Delaware political news was dominated on Tuesday by the upset win of Christine O’Donnell, a win that is being regarded by many as evidence of voter dissatisfaction with moderate Republicans.

But there were plenty of other races in Delaware, including primaries for two local Senate races. In the 19th Senate District, incumbent Joe Booth held off a strong run by Eric Bodenweiser.

The final vote tally had Booth winning with 51 percent of the vote, edging Bodenweiser 2,062 to 1,957.

In the 20th Senatorial District, incumbent George Bunting Jr. had little difficulty defeating Ocean View Town Councilman Perry Mitchell. Bunting received 1,815 votes, compared to only 484 for Mitchell.

The only Sussex County row office being contested was a Democratic primary for Recorder of Deeds. John Brady won that contest with 3,674 votes to Alma Roach’s 2,852 votes.

Booth’s race with Bodenweiser was close all night long.

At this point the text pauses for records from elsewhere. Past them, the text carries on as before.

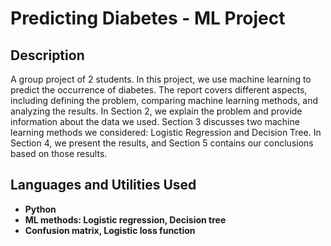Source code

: <h1>Predicting Diabetes - ML Project</h1>

<h2>Description</h2>
A group project of 2 students. In this project, we use machine learning to predict the occurrence of diabetes. The report covers different aspects, including defining the problem, comparing machine learning methods, and analyzing the results. In Section 2, we explain the problem and provide information about the data we used. Section 3 discusses two machine learning methods we considered: Logistic Regression and Decision Tree. In Section 4, we present the results, and Section 5 contains our conclusions based on those results.
<br />


<h2>Languages and Utilities Used</h2>

- <b>Python</b> 
- <b>ML methods: Logistic regression, Decision tree</b>
- <b>Confusion matrix, Logistic loss function</b>
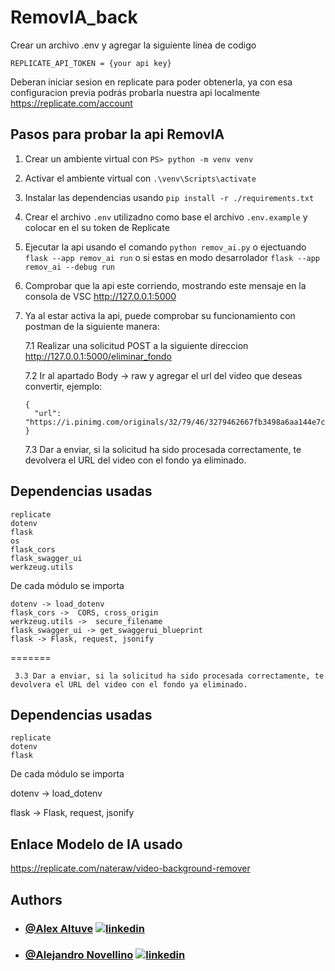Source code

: # RemovIA_back

Crear un archivo .env y agregar la siguiente linea de codigo

    REPLICATE_API_TOKEN = {your api key}

Deberan iniciar sesion en replicate para poder obtenerla, ya con esa configuracion previa podrás probarla nuestra api localmente
https://replicate.com/account

## Pasos para probar la api RemovIA

1.  Crear un ambiente virtual con `PS> python -m venv venv`
2.  Activar el ambiente virtual con `.\venv\Scripts\activate`
3.  Instalar las dependencias usando `pip install -r ./requirements.txt`
4.  Crear el archivo `.env` utilizadno como base el archivo `.env.example` y colocar en el su token de Replicate
5.  Ejecutar la api usando el comando `python remov_ai.py` o ejectuando `flask --app remov_ai run` o si estas en modo desarrolador `flask --app remov_ai --debug run`
6.  Comprobar que la api este corriendo, mostrando este mensaje en la consola de VSC http://127.0.0.1:5000

7.  Ya al estar activa la api, puede comprobar su funcionamiento con postman de la siguiente manera:

    7.1 Realizar una solicitud POST a la siguiente direccion http://127.0.0.1:5000/eliminar_fondo

    7.2 Ir al apartado Body -> raw y agregar el url del video que deseas convertir, ejemplo:

        {
          "url": "https://i.pinimg.com/originals/32/79/46/3279462667fb3498a6aa144e7cdea2ae.gif"
        }


    7.3 Dar a enviar, si la solicitud ha sido procesada correctamente, te devolvera el URL del video con el fondo ya eliminado.

## Dependencias usadas 
    replicate
    dotenv 
    flask
    os
    flask_cors 
    flask_swagger_ui 
    werkzeug.utils 
    
De cada módulo se importa 

    dotenv -> load_dotenv
    flask_cors ->  CORS, cross_origin
    werkzeug.utils ->  secure_filename
    flask_swagger_ui -> get_swaggerui_blueprint
    flask -> Flask, request, jsonify
=======
    
     3.3 Dar a enviar, si la solicitud ha sido procesada correctamente, te devolvera el URL del video con el fondo ya eliminado.

## Dependencias usadas 
    replicate
    dotenv 
    flask

De cada módulo se importa 

dotenv -> load_dotenv

flask -> Flask, request, jsonify


## Enlace Modelo de IA usado
https://replicate.com/nateraw/video-background-remover

## Authors

- ### [@Alex Altuve](https://github.com/Alex-Altuve)  [![linkedin](https://img.shields.io/badge/linkedin-0A66C2?style=for-the-badge&logo=linkedin&logoColor=white)](https://www.linkedin.com/in/alex-altuve-delgado-b1a212288/)
- ### [@Alejandro Novellino](https://github.com/AlejandroNovellino) [![linkedin](https://img.shields.io/badge/linkedin-0A66C2?style=for-the-badge&logo=linkedin&logoColor=white)]()

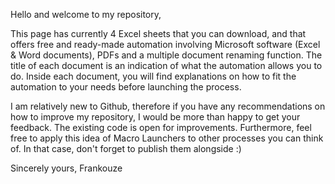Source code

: Hello and welcome to my repository, 

This page has currently 4 Excel sheets that you can download, and that offers free and ready-made automation involving Microsoft software (Excel & Word documents), PDFs and a multiple document renaming function. 
The title of each document is an indication of what the automation allows you to do. 
Inside each document, you will find explanations on how to fit the automation to your needs before launching the process. 

I am relatively new to Github, therefore if you have any recommendations on how to improve my repository, I would be more than happy to get your feedback. 
The existing code is open for improvements. Furthermore, feel free to apply this idea of Macro Launchers to other processes you can think of. In that case, don't forget to publish them alongside :)

Sincerely yours, 
Frankouze
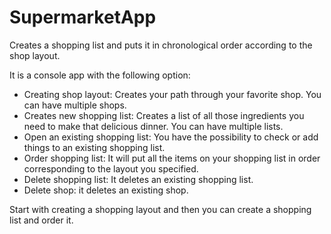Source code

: # SupermarketApp
Creates a shopping list and puts it in chronological order according to the shop layout.

It is a console app with the following option:
- Creating shop layout: Creates your path through your favorite shop. You can have multiple shops.
- Creates new shopping list: Creates a list of all those ingredients you need to make that delicious dinner. You can have multiple lists.
- Open an existing shopping list: You have the possibility to check or add things to an existing shopping list.
- Order shopping list: It will put all the items on your shopping list in order corresponding to the layout you specified.
- Delete shopping list: It deletes an existing shopping list.
- Delete shop: it deletes an existing shop.

Start with creating a shopping layout and then you can create a shopping list and order it.

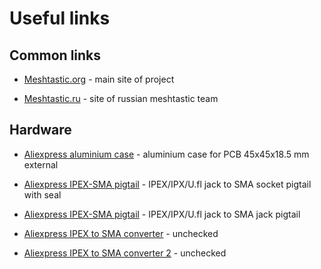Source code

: # Useful links

## Common links

* [Meshtastic.org](https://meshtastic.org/) - main site of project

* [Meshtastic.ru](https://meshtastic.ru/) - site of russian meshtastic team

## Hardware

* [Aliexpress aluminium case](https://aliexpress.ru/item/32226417158.html) - aluminium case for PCB 45x45x18.5 mm external
* [Aliexpress IPEX-SMA pigtail](https://aliexpress.ru/item/4001038251087.html) - IPEX/IPX/U.fl jack to SMA socket pigtail with seal
* [Aliexpress IPEX-SMA pigtail](https://aliexpress.ru/item/4000979336586.html) - IPEX/IPX/U.fl jack to SMA jack pigtail

* [Aliexpress IPEX to SMA converter](https://a.aliexpress.com/_AlJSeS) - unchecked

* [Aliexpress IPEX to SMA converter 2](https://a.aliexpress.com/_AE24qa) - unchecked
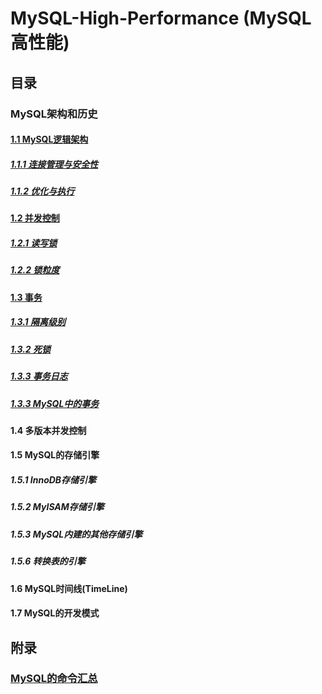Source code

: # MySQL-High-Performance (MySQL高性能)

## 目录

### MySQL架构和历史

#### [1.1 MySQL逻辑架构](static/doc/chapter1/framework/framework.md)

##### [1.1.1 连接管理与安全性](static/doc/chapter1/framework/conn-and-security/connection-management-and-security.md)
##### [1.1.2 优化与执行](static/doc/chapter1/framework/optimize-and-impl/connection-management-and-security.md)

#### [1.2 并发控制](static/doc/chapter1/concurrency-control/concurrency.md)

##### [1.2.1 读写锁](static/doc/chapter1/concurrency-control/read-write-lock/read-write-lock.md)
##### [1.2.2 锁粒度](static/doc/chapter1/concurrency-control/locking-granularity/locking-granularity.md)

#### [1.3 事务](static/doc/chapter1/transaction/transaction.md)

##### [1.3.1 隔离级别](static/doc/chapter1/transaction/isolation-level/isolation-level.md)
##### [1.3.2 死锁](static/doc/chapter1/transaction/deadlock/deadlock.md)
##### [1.3.3 事务日志](static/doc/chapter1/transaction/transaction-journal/transaction-journal.md)
##### [1.3.3 MySQL中的事务](static/doc/chapter1/transaction/mysql-transaction/mysql-transaction.md)

#### 1.4 多版本并发控制

#### 1.5 MySQL的存储引擎

##### 1.5.1 InnoDB存储引擎
##### 1.5.2 MyISAM存储引擎
##### 1.5.3 MySQL内建的其他存储引擎
##### 1.5.6 转换表的引擎

#### 1.6 MySQL时间线(TimeLine)

#### 1.7 MySQL的开发模式




## 附录

### [MySQL的命令汇总](static/doc/command.md)
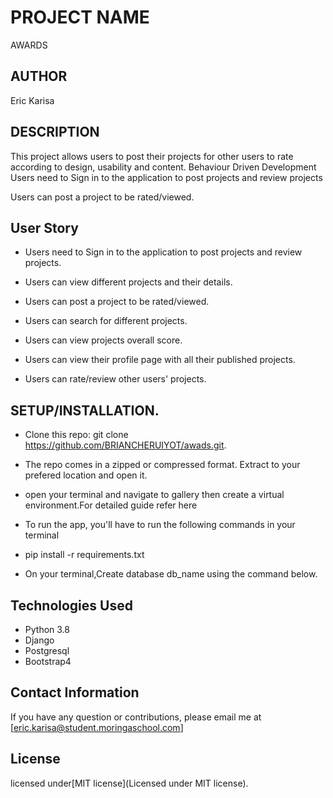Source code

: # PROJECT NAME
AWARDS

## AUTHOR
Eric Karisa

## DESCRIPTION
This project allows users to post their projects for other users to rate according to design, usability and content.
Behaviour Driven Development
Users need to Sign in to the application to post projects and review projects

Users can post a project to be rated/viewed.

## User Story
+ Users need to Sign in to the application to post projects and review projects.

+ Users can view different projects and their details.

+ Users can post a project to be rated/viewed.

+ Users can search for different projects.

+ Users can view projects overall score.

+ Users can view their profile page with all their published projects.

+ Users can rate/review other users' projects.

## SETUP/INSTALLATION.
- Clone this repo: git clone https://github.com/BRIANCHERUIYOT/awads.git.

- The repo comes in a zipped or compressed format. Extract to your prefered location and open it.

- open your terminal and navigate to gallery then create a virtual environment.For detailed guide refer here

- To run the app, you'll have to run the following commands in your terminal

- pip install -r requirements.txt
- On your terminal,Create database db_name using the command below.


## Technologies Used
- Python 3.8
- Django
- Postgresql
- Bootstrap4

## Contact Information
If you have any question or contributions, please email me at [eric.karisa@student.moringaschool.com]


## License
licensed under[MIT license](Licensed under MIT license).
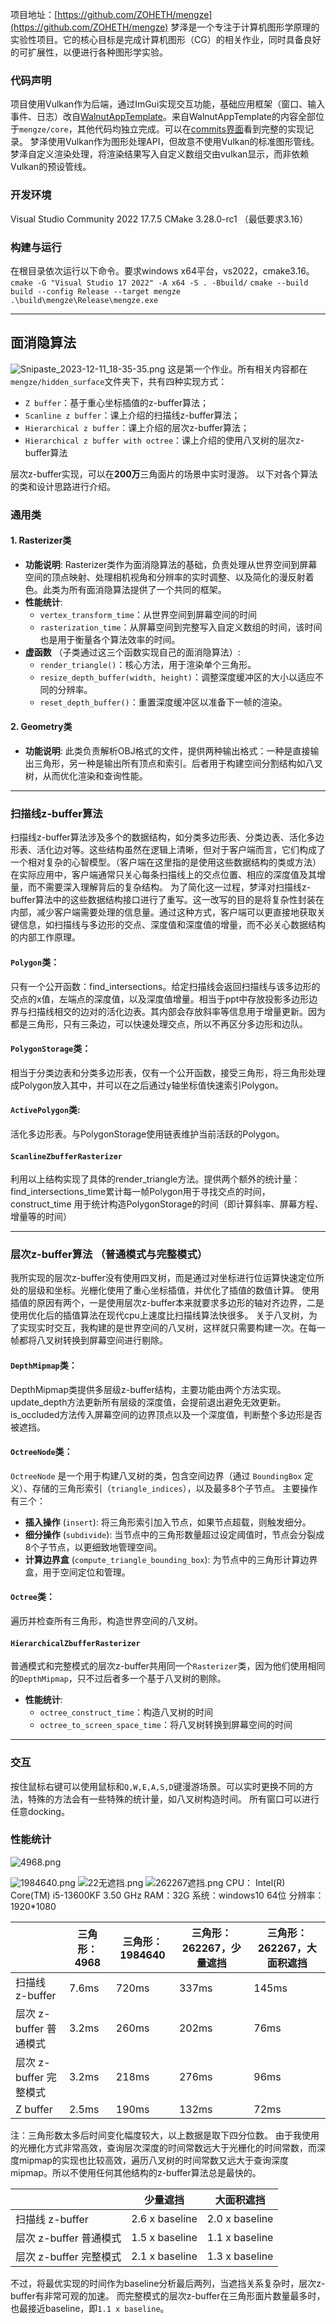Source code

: 项目地址：[https://github.com/ZOHETH/mengze](https://github.com/ZOHETH/mengze)
梦泽是一个专注于计算机图形学原理的实验性项目。它的核心目标是完成计算机图形（CG）的相关作业，同时具备良好的可扩展性，以便进行各种图形学实验。
### 代码声明
项目使用Vulkan作为后端，通过ImGui实现交互功能，基础应用框架（窗口、输入事件、日志）改自[WalnutAppTemplate](https://github.com/StudioCherno/WalnutAppTemplate)。来自WalnutAppTemplate的内容全部位于`mengze/core`，其他代码均独立完成。可以在[commits界面](https://github.com/ZOHETH/mengze/commits/master/)看到完整的实现记录。
梦泽使用Vulkan作为图形处理API，但故意不使用Vulkan的标准图形管线。梦泽自定义渲染处理，将渲染结果写入自定义数组交由vulkan显示，而非依赖Vulkan的预设管线。
### 开发环境
Visual Studio Community 2022  17.7.5
CMake 3.28.0-rc1 （最低要求3.16）
### 构建与运行
在根目录依次运行以下命令。要求windows x64平台，vs2022，cmake3.16。
`cmake -G "Visual Studio 17 2022" -A x64 -S . -Bbuild/`
`cmake --build build --config Release --target mengze`
`.\build\mengze\Release\mengze.exe`

---

## 面消隐算法
![Snipaste_2023-12-11_18-35-35.png](https://cdn.nlark.com/yuque/0/2023/png/28259721/1702344406252-2e8e3579-d9ba-4dd3-b48f-8b86c6ed815a.png#averageHue=%23424242&clientId=u80670079-78b8-4&from=drop&id=u2626a2e3&originHeight=946&originWidth=1602&originalType=binary&ratio=1.5&rotation=0&showTitle=false&size=449118&status=done&style=none&taskId=ud4880d4f-5649-416a-9a9a-42497a2ab0b&title=)
这是第一个作业。所有相关内容都在`mengze/hidden_surface`文件夹下，共有四种实现方式：

- `Z buffer`：基于重心坐标插值的z-buffer算法；
- `Scanline z buffer`：课上介绍的扫描线z-buffer算法；
- `Hierarchical z buffer`：课上介绍的层次z-buffer算法；
- `Hierarchical z buffer with octree`：课上介绍的使用八叉树的层次z-buffer算法

层次z-buffer实现，可以在**200万**三角面片的场景中实时漫游。
以下对各个算法的类和设计思路进行介绍。
### 通用类
#### 1. Rasterizer类

- **功能说明**: Rasterizer类作为面消隐算法的基础，负责处理从世界空间到屏幕空间的顶点映射、处理相机视角和分辨率的实时调整、以及简化的漫反射着色。此类为所有面消隐算法提供了一个共同的框架。
- **性能统计**: 
   - `vertex_transform_time`：从世界空间到屏幕空间的时间
   - `rasterization_time`：从屏幕空间到完整写入自定义数组的时间，该时间也是用于衡量各个算法效率的时间。
- **虚函数** （子类通过这三个函数实现自己的面消隐算法）: 
   - `render_triangle()`：核心方法，用于渲染单个三角形。
   - `resize_depth_buffer(width, height)`：调整深度缓冲区的大小以适应不同的分辨率。
   - `reset_depth_buffer()`：重置深度缓冲区以准备下一帧的渲染。
#### 2. Geometry类

- **功能说明**: 此类负责解析OBJ格式的文件，提供两种输出格式：一种是直接输出三角形，另一种是输出所有顶点和索引。后者用于构建空间分割结构如八叉树，从而优化渲染和查询性能。

---

### 扫描线z-buffer算法
扫描线z-buffer算法涉及多个的数据结构，如分类多边形表、分类边表、活化多边形表、活化边对等。这些结构虽然在逻辑上清晰，但对于客户端而言，它们构成了一个相对复杂的心智模型。（客户端在这里指的是使用这些数据结构的类或方法）在实际应用中，客户端通常只关心每条扫描线上的交点位置、相应的深度值及其增量，而不需要深入理解背后的复杂结构。
为了简化这一过程，梦泽对扫描线z-buffer算法中的这些数据结构接口进行了重写。这一改写的目的是将复杂性封装在内部，减少客户端需要处理的信息量。通过这种方式，客户端可以更直接地获取关键信息，如扫描线与多边形的交点、深度值和深度值的增量，而不必关心数据结构的内部工作原理。
#### `Polygon`类：
只有一个公开函数：find_intersections。给定扫描线会返回扫描线与该多边形的交点的x值，左端点的深度值，以及深度值增量。相当于ppt中存放投影多边形边界与扫描线相交的边对的活化边表。其内部会存放斜率等信息用于增量更新。因为都是三角形，只有三条边，可以快速处理交点，所以不再区分多边形和边队。
#### `PolygonStorage`类：
相当于分类边表和分类多边形表，仅有一个公开函数，接受三角形，将三角形处理成Polygon放入其中，并可以在之后通过y轴坐标值快速索引Polygon。
#### `ActivePolygon`类:
活化多边形表。与PolygonStorage使用链表维护当前活跃的Polygon。
#### `ScanlineZbufferRasterizer`
利用以上结构实现了具体的render_triangle方法。提供两个额外的统计量：find_intersections_time累计每一帧Polygon用于寻找交点的时间，construct_time 用于统计构造PolygonStorage的时间（即计算斜率、屏幕方程、增量等的时间）

---

### 层次z-buffer算法 （普通模式与完整模式）
我所实现的层次z-buffer没有使用四叉树，而是通过对坐标进行位运算快速定位所处的层级和坐标。光栅化使用了重心坐标插值，并优化了插值的数值计算。
使用插值的原因有两个，一是使用层次z-buffer本来就要求多边形的轴对齐边界，二是使用优化后的插值算法在现代cpu上速度比扫描线算法快很多。
关于八叉树，为了实现实时交互，我构建的是世界空间的八叉树，这样就只需要构建一次。在每一帧都将八叉树转换到屏幕空间进行剔除。
#### `DepthMipmap`类：
DepthMipmap类提供多层级z-buffer结构，主要功能由两个方法实现。
update_depth方法更新所有层级的深度值，会提前退出避免无效更新。
is_occluded方法传入屏幕空间的边界顶点以及一个深度值，判断整个多边形是否被遮挡。
#### `OctreeNode`类：
`OctreeNode` 是一个用于构建八叉树的类，包含空间边界（通过 `BoundingBox` 定义）、存储的三角形索引（`triangle_indices`），以及最多8个子节点。 
主要操作有三个：

- **插入操作** (`insert`): 将三角形索引加入节点，如果节点超载，则触发细分。
- **细分操作** (`subdivide`): 当节点中的三角形数量超过设定阈值时，节点会分裂成8个子节点，以更细致地管理空间。
- **计算边界盒** (`compute_triangle_bounding_box`): 为节点中的三角形计算边界盒，用于空间定位和管理。
#### `Octree`类：
遍历并检查所有三角形，构造世界空间的八叉树。
#### `HierarchicalZbufferRasterizer`
普通模式和完整模式的层次z-buffer共用同一个`Rasterizer`类，因为他们使用相同的`DepthMipmap`，只不过后者多一个基于八叉树的剔除。

- **性能统计**: 
   - `octree_construct_time`：构造八叉树的时间
   - `octree_to_screen_space_time`：将八叉树转换到屏幕空间的时间

---

### 交互
按住鼠标右键可以使用鼠标和`Q,W,E,A,S,D`键漫游场景。可以实时更换不同的方法，特殊的方法会有一些特殊的统计量，如八叉树构造时间。
所有窗口可以进行任意docking。
### 性能统计
![4968.png](https://cdn.nlark.com/yuque/0/2023/png/28259721/1702352167745-02937b2b-ddaf-49a3-9883-a0b134884082.png#averageHue=%23262626&clientId=u80670079-78b8-4&from=drop&id=u4bbbb824&originHeight=1279&originWidth=1938&originalType=binary&ratio=1.5&rotation=0&showTitle=false&size=91328&status=done&style=none&taskId=ua60ac2de-c13a-40fb-91c5-901ed974df9&title=)

![1984640.png](https://cdn.nlark.com/yuque/0/2023/png/28259721/1702352181951-7c382f07-4e3c-4766-8b3f-2e93cebf14e9.png#averageHue=%232a2a2a&clientId=u80670079-78b8-4&from=drop&id=ue874fea1&originHeight=1279&originWidth=1938&originalType=binary&ratio=1.5&rotation=0&showTitle=false&size=394846&status=done&style=none&taskId=u95ff9937-1ff4-4a30-bff5-a6a395ac8dc&title=)
![22无遮挡.png](https://cdn.nlark.com/yuque/0/2023/png/28259721/1702352212638-d5fa48f4-ae7e-4a48-8639-0263ce25ea72.png#averageHue=%23676767&clientId=u80670079-78b8-4&from=drop&id=ueb653d6f&originHeight=1279&originWidth=1938&originalType=binary&ratio=1.5&rotation=0&showTitle=false&size=430246&status=done&style=none&taskId=ub388ceaa-9795-43c8-9312-bacded9c5cb&title=)
![262267遮挡.png](https://cdn.nlark.com/yuque/0/2023/png/28259721/1702352189769-28e9c312-1032-4fd9-8714-71b689a7a282.png#averageHue=%23707070&clientId=u80670079-78b8-4&from=drop&id=u25b3dbd5&originHeight=1279&originWidth=1938&originalType=binary&ratio=1.5&rotation=0&showTitle=false&size=236108&status=done&style=none&taskId=ud63282f8-9404-4ab9-a358-987d0cfbba3&title=)
CPU： Intel(R) Core(TM) i5-13600KF   3.50 GHz
RAM：32G
系统：windows10 64位
分辨率：1920*1080

 
|| 三角形：4968 | 三角形：1984640 | 三角形：262267，少量遮挡 | 三角形：262267，大面积遮挡 |
| --- | --- | --- | --- | --- |
| 扫描线 z-buffer | 7.6ms | 720ms | 337ms | 145ms |
| 层次 z-buffer 普通模式 | 3.2ms | 260ms | 202ms | 76ms |
| 层次 z-buffer 完整模式 | 3.2ms | 218ms | 276ms | 96ms |
| Z buffer | 2.5ms | 190ms | 132ms | 72ms |


注：三角形数太多后时间变化幅度较大，以上数据是取下四分位数。
由于我使用的光栅化方式非常高效，查询层次深度的时间常数远大于光栅化的时间常数，而深度mipmap的实现也比较高效，遍历八叉树的时间常数又远大于查询深度mipmap。所以不使用任何其他结构的z-buffer算法总是最快的。

|  | 少量遮挡 | 大面积遮挡 |
| --- | --- | --- |
| 扫描线 z-buffer | 2.6 x baseline | 2.0 x baseline |
| 层次 z-buffer 普通模式 | 1.5 x baseline | 1.1 x baseline |
| 层次 z-buffer 完整模式 | 2.1 x baseline | 1.3 x baseline |

不过，将最优实现的时间作为baseline分析最后两列，当遮挡关系复杂时，层次z-buffer有非常可观的加速。
而完整模式的层次z-buffer在三角形面片数量最多时，也最接近baseline，即`1.1 x baseline`。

It pitted two conservative Republicans who stressed cutting state spending and reining in government.

Booth  is a veteran legislator who won election to the 19th Senate seat last year after the death of Thurman Adams.  He said he has a proven record of accomplishment and asked voters to consider that.

Bodenweiser may be best known for the string of Bodie’s Dairy Markets begun by his father. He  tried to paint Booth as part of the problem because of the growth of Delaware’s government during his time in Dover.

Booth countered that he has always been a fiscal conservative who voted against this year’s budget because the spending was too high.

Booth and Bunting will not face opponents in November.

Bunting is a veteran legislator, known for his support of manufactured housing tenants. The popular Democrat has strongly supported replacing the Indian River Inlet Bridge and called the economy the most important issue for his constituents.

Mitchell campaigned strongly on jobs and development of a potential wind energy industry for Delaware. He also supported the possible Del Pointe Casino, which was a key difference between the two candidates. Bunting opposed the proposal.

Mitchell said low voter turnout may have hurt his candidacy.  Statewide, approximately 31 percent of Republicans voted compared to only 12 percent of Democrats. “You do what you can,” he said. “If I had another month, maybe things would have turned out differently. . . I felt like I was closing the gap.”

He said that he raised the level of debate in the campaign by bringing attention to issues like the proposed Del Pointe Casino.